Around 1,300 of the loans analysed (1.8 per cent) were in arrears by more than 90 days at some point in the sample.
However, a loan with an LVR at origination of between 90 and 100 per cent has an estimated subhazard of entering arrears that is about three and a half times that of a loan with an LVR less than 60 per cent, the report found.
“Additionally, the subhazard of entering arrears appears to increase non-linearly, and is particularly high for loans with an LVR between 90 and 100 per cent; a loan with an LVR at origination of between 80 and 90 per cent has a subhazard of entering arrears that is about 1.1 times higher than that of a loan with an LVR between 60 and 80 per cent, but a loan with an LVR of between 90 and 100 per cent has a subhazard of entering arrears that is almost twice that of a loan with an LVR between 80 and 90 per cent,” wrote RBA officials Matthew Read, Chris Stewart and Cianni La Cava.
Released Tuesday, Mortgage-related Financial Difficulties: Evidence from Australian Micro-level Data is the first paper to use micro-level data to quantitatively analyse mortgage-related financial difficulties in Australia.

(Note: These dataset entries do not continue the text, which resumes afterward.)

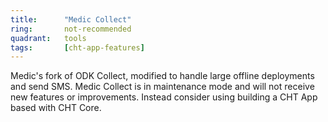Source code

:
 ```yaml
---
title:      "Medic Collect"
ring:       not-recommended
quadrant:   tools
tags:       [cht-app-features]
---
```


Medic's fork of ODK Collect, modified to handle large offline deployments and send SMS. Medic Collect is in maintenance mode and will not receive new features or improvements. Instead consider using building a CHT App based with CHT Core.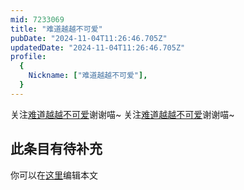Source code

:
 ```yaml
---
mid: 7233069
title: "难道越越不可爱"
pubDate: "2024-11-04T11:26:46.705Z"
updatedDate: "2024-11-04T11:26:46.705Z"
profile:
  {
    Nickname: ["难道越越不可爱"],
  }
---
```


关注[难道越越不可爱](https://space.bilibili.com/7233069)谢谢喵~ 关注[难道越越不可爱](https://space.bilibili.com/7233069)谢谢喵~

## 此条目有待补充
你可以在[这里](https://github.com/Yuhanawa/VTuber.ICU-Content/edit/master/v/难道越越不可爱/index.md)编辑本文
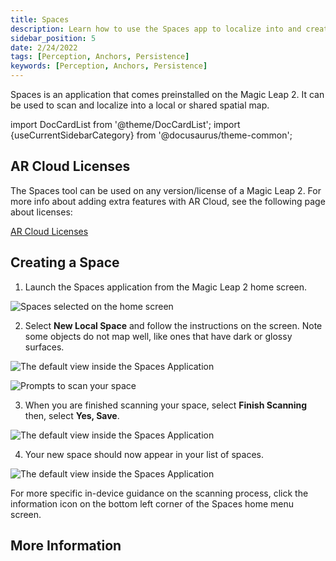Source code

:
 ```yaml
---
title: Spaces
description: Learn how to use the Spaces app to localize into and create spatial maps.
sidebar_position: 5
date: 2/24/2022
tags: [Perception, Anchors, Persistence]
keywords: [Perception, Anchors, Persistence]
---
```


Spaces is an application that comes preinstalled on the Magic Leap 2. It can be used to scan and localize into a local or shared spatial map.

import DocCardList from '@theme/DocCardList';
import {useCurrentSidebarCategory} from '@docusaurus/theme-common';

## AR Cloud Licenses

The Spaces tool can be used on any version/license of a Magic Leap 2. For more info about adding extra features with AR Cloud, see the following page about licenses:

[AR Cloud Licenses](/versioned_docs/version-22-Feb-2023/guides/arcloud/arcloud-licenses)

## Creating a Space

1. Launch the Spaces application from the Magic Leap 2 home screen.

![Spaces selected on the home screen](/img/device/spaces/spaces_1.png)

2. Select **New Local Space** and follow the instructions on the screen. Note some objects do not map well, like ones that have dark or glossy surfaces.

![The default view inside the Spaces Application](/img/device/spaces/spaces_2.png)

![Prompts to scan your space](/img/device/spaces/spaces_3.png)

3. When you are finished scanning your space, select **Finish Scanning** then, select **Yes, Save**.

![The default view inside the Spaces Application](/img/device/spaces/spaces_5.png)

4. Your new space should now appear in your list of spaces.

![The default view inside the Spaces Application](/img/device/spaces/spaces_6.png)

For more specific in-device guidance on the scanning process, click the information icon on the bottom left corner of the Spaces home menu screen.

## More Information

<DocCardList items={useCurrentSidebarCategory().items}/>

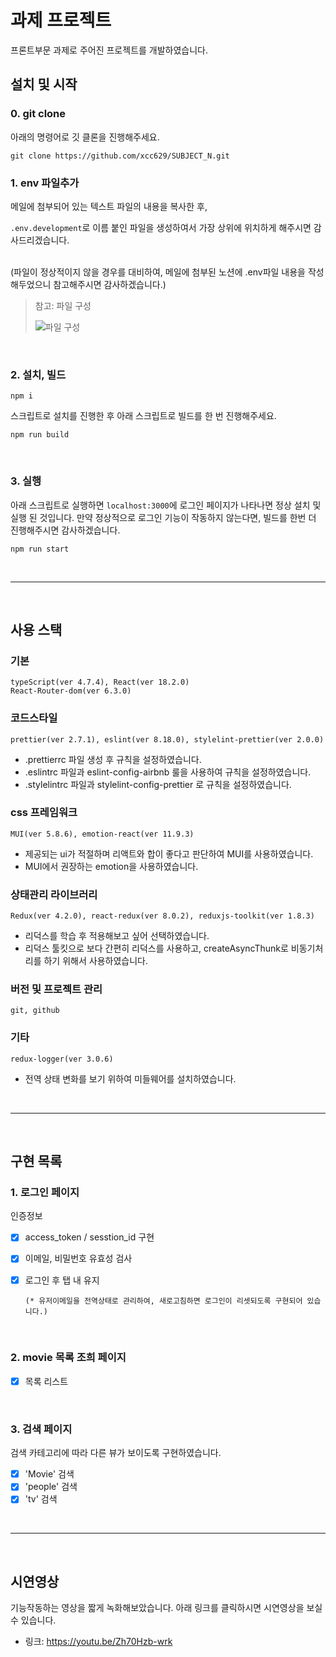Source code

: # 과제 프로젝트

프론트부문 과제로 주어진 프로젝트를 개발하였습니다.

## 설치 및 시작

### 0. git clone

아래의 명령어로 깃 클론을 진행해주세요. 
```
git clone https://github.com/xcc629/SUBJECT_N.git
```

### 1. env 파일추가

메일에 첨부되어 있는 텍스트 파일의 내용을 복사한 후, 

`.env.development`로 이름 붙인 파일을 생성하여서
가장 상위에 위치하게 해주시면 감사드리겠습니다.

<br/>
(파일이 정상적이지 않을 경우를 대비하여, 메일에 첨부된 노션에 .env파일 내용을 작성해두었으니 참고해주시면 감사하겠습니다.)

> 참고: 파일 구성
>
> ![파일 구성](https://user-images.githubusercontent.com/85507868/177072222-b1afc1cd-35b3-46ce-ba45-2df66fa353e4.png)

<br/>

### 2. 설치, 빌드

```
npm i
```

스크립트로 설치를 진행한 후 아래 스크립트로 빌드를 한 번 진행해주세요.

```
npm run build
```

<br/>

### 3. 실행

아래 스크립트로 실행하면 `localhost:3000`에 로그인 페이지가 나타나면 정상 설치 및 실행 된 것입니다. 만약 정상적으로 로그인 기능이 작동하지 않는다면, 빌드를 한번 더 진행해주시면 감사하겠습니다.

```
npm run start
```

<br/>

---

<br/>

## 사용 스택

### 기본

    typeScript(ver 4.7.4), React(ver 18.2.0)
    React-Router-dom(ver 6.3.0)

### 코드스타일

    prettier(ver 2.7.1), eslint(ver 8.18.0), stylelint-prettier(ver 2.0.0)

- .prettierrc 파일 생성 후 규칙을 설정하였습니다.
- .eslintrc 파일과 eslint-config-airbnb 룰을 사용하여 규칙을 설정하였습니다.
- .stylelintrc 파일과 stylelint-config-prettier 로 규칙을 설정하였습니다.

### css 프레임워크

    MUI(ver 5.8.6), emotion-react(ver 11.9.3)
    
- 제공되는 ui가 적절하며 리액트와 합이 좋다고 판단하여 MUI를 사용하였습니다. 
- MUI에서 권장하는 emotion을 사용하였습니다.

### 상태관리 라이브러리

    Redux(ver 4.2.0), react-redux(ver 8.0.2), reduxjs-toolkit(ver 1.8.3)
    
- 리덕스를 학습 후 적용해보고 싶어 선택하였습니다. 
- 리덕스 툴킷으로 보다 간편히 리덕스를 사용하고, createAsyncThunk로 비동기처리를 하기 위해서 사용하였습니다.

### 버전 및 프로젝트 관리

    git, github

### 기타

    redux-logger(ver 3.0.6)

- 전역 상태 변화를 보기 위하여 미들웨어를 설치하였습니다.

<br/>

---

<br/>

## 구현 목록

### 1. 로그인 페이지

인증정보

- [x] access_token / sesstion_id
      구현
- [x] 이메일, 비밀번호 유효성 검사
- [x] 로그인 후 탭 내 유지

      (* 유저이메일을 전역상태로 관리하여, 새로고침하면 로그인이 리셋되도록 구현되어 있습니다.)

  <br/>

### 2. movie 목록 조희 페이지

- [x] 목록 리스트

<br/>

### 3. 검색 페이지

검색 카테고리에 따라 다른 뷰가 보이도록 구현하였습니다.

- [x] 'Movie' 검색
- [x] 'people' 검색
- [x] 'tv' 검색

<br/>

---

<br/>

## 시연영상

기능작동하는 영상을 짧게 녹화해보았습니다. 아래 링크를 클릭하시면 시연영상을 보실 수 있습니다.

- 링크:
  https://youtu.be/Zh70Hzb-wrk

It found evidence to suggest that both ability-to-pay and equity factors have significant correlations with the incidence of mortgage stress.
In addition, the report established that while interest-only loans are less likely to enter arrears, slower repayments mean that an increase in interest-only loans can “represent an increase in risk”.
Low-doc loans are more likely to enter arrears than other types of loans, even after controlling for whether the borrower was self-employed, the report found.
“This suggests that lenders should maintain sound income documentation and verification policies, and that supervisors should continue to monitor developments in the low-doc lending space,” it said.
The RBA believes the findings could be used as an input into stress tests of the home loan exposures of Australian banks and mortgage insurers.
The central bank believes it could also be useful in informing decisions about the design of the prudential policy framework.
“More broadly, the information could help to inform decisions about the level of risk that lenders, their investors and regulators are willing to accept,” the RBA said.